Task directions - Please transcribe the entries below exactly and leave out every picture.

Data for the task -
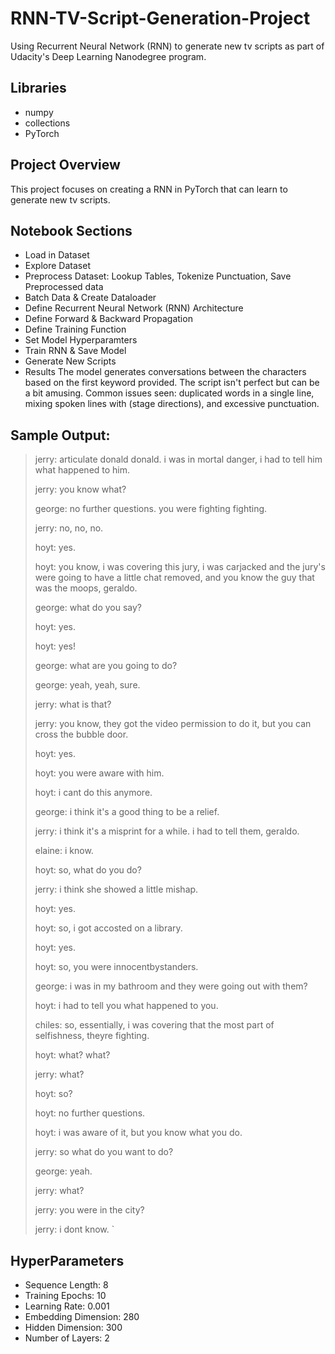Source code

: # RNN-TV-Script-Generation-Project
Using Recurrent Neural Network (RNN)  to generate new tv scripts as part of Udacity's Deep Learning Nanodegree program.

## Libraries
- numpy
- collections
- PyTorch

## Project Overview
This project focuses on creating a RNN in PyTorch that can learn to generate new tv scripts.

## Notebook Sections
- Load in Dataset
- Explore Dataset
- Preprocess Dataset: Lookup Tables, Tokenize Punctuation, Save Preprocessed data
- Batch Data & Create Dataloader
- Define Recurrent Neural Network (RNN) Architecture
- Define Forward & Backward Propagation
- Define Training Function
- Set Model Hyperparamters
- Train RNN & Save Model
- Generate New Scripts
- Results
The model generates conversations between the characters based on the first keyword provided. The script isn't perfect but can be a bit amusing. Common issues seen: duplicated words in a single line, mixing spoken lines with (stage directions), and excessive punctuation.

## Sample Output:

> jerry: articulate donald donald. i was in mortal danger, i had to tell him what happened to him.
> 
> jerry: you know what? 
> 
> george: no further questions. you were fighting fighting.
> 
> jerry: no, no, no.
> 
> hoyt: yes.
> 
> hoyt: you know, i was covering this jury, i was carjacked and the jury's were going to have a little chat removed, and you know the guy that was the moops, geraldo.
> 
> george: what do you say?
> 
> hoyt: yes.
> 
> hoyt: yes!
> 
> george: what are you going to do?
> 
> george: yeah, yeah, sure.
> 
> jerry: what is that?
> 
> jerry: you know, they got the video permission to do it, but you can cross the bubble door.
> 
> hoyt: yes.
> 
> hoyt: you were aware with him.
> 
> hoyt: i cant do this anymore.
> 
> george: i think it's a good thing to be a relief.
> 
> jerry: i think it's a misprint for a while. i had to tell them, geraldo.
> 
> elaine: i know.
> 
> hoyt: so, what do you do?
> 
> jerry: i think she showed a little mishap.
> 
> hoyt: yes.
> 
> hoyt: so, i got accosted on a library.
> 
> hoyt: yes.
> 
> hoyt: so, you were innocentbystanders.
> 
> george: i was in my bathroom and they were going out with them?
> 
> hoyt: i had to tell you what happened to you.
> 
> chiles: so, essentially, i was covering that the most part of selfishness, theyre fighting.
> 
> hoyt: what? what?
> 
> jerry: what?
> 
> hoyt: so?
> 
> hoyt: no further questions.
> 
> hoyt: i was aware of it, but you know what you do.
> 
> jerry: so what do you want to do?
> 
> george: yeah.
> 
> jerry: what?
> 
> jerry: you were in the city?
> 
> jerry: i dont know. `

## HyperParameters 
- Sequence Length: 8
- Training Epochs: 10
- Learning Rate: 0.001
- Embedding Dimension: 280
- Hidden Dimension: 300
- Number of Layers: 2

Written response -
Source code

: # RNN-TV-Script-Generation-Project
Using Recurrent Neural Network (RNN)  to generate new tv scripts as part of Udacity's Deep Learning Nanodegree program.

## Libraries
- numpy
- collections
- PyTorch

## Project Overview
This project focuses on creating a RNN in PyTorch that can learn to generate new tv scripts.

## Notebook Sections
- Load in Dataset
- Explore Dataset
- Preprocess Dataset: Lookup Tables, Tokenize Punctuation, Save Preprocessed data
- Batch Data & Create Dataloader
- Define Recurrent Neural Network (RNN) Architecture
- Define Forward & Backward Propagation
- Define Training Function
- Set Model Hyperparamters
- Train RNN & Save Model
- Generate New Scripts
- Results
The model generates conversations between the characters based on the first keyword provided. The script isn't perfect but can be a bit amusing. Common issues seen: duplicated words in a single line, mixing spoken lines with (stage directions), and excessive punctuation.

## Sample Output:

> jerry: articulate donald donald. i was in mortal danger, i had to tell him what happened to him.
> 
> jerry: you know what? 
> 
> george: no further questions. you were fighting fighting.
> 
> jerry: no, no, no.
> 
> hoyt: yes.
> 
> hoyt: you know, i was covering this jury, i was carjacked and the jury's were going to have a little chat removed, and you know the guy that was the moops, geraldo.
> 
> george: what do you say?
> 
> hoyt: yes.
> 
> hoyt: yes!
> 
> george: what are you going to do?
> 
> george: yeah, yeah, sure.
> 
> jerry: what is that?
> 
> jerry: you know, they got the video permission to do it, but you can cross the bubble door.
> 
> hoyt: yes.
> 
> hoyt: you were aware with him.
> 
> hoyt: i cant do this anymore.
> 
> george: i think it's a good thing to be a relief.
> 
> jerry: i think it's a misprint for a while. i had to tell them, geraldo.
> 
> elaine: i know.
> 
> hoyt: so, what do you do?
> 
> jerry: i think she showed a little mishap.
> 
> hoyt: yes.
> 
> hoyt: so, i got accosted on a library.
> 
> hoyt: yes.
> 
> hoyt: so, you were innocentbystanders.
> 
> george: i was in my bathroom and they were going out with them?
> 
> hoyt: i had to tell you what happened to you.
> 
> chiles: so, essentially, i was covering that the most part of selfishness, theyre fighting.
> 
> hoyt: what? what?
> 
> jerry: what?
> 
> hoyt: so?
> 
> hoyt: no further questions.
> 
> hoyt: i was aware of it, but you know what you do.
> 
> jerry: so what do you want to do?
> 
> george: yeah.
> 
> jerry: what?
> 
> jerry: you were in the city?
> 
> jerry: i dont know. `

## HyperParameters 
- Sequence Length: 8
- Training Epochs: 10
- Learning Rate: 0.001
- Embedding Dimension: 280
- Hidden Dimension: 300
- Number of Layers: 2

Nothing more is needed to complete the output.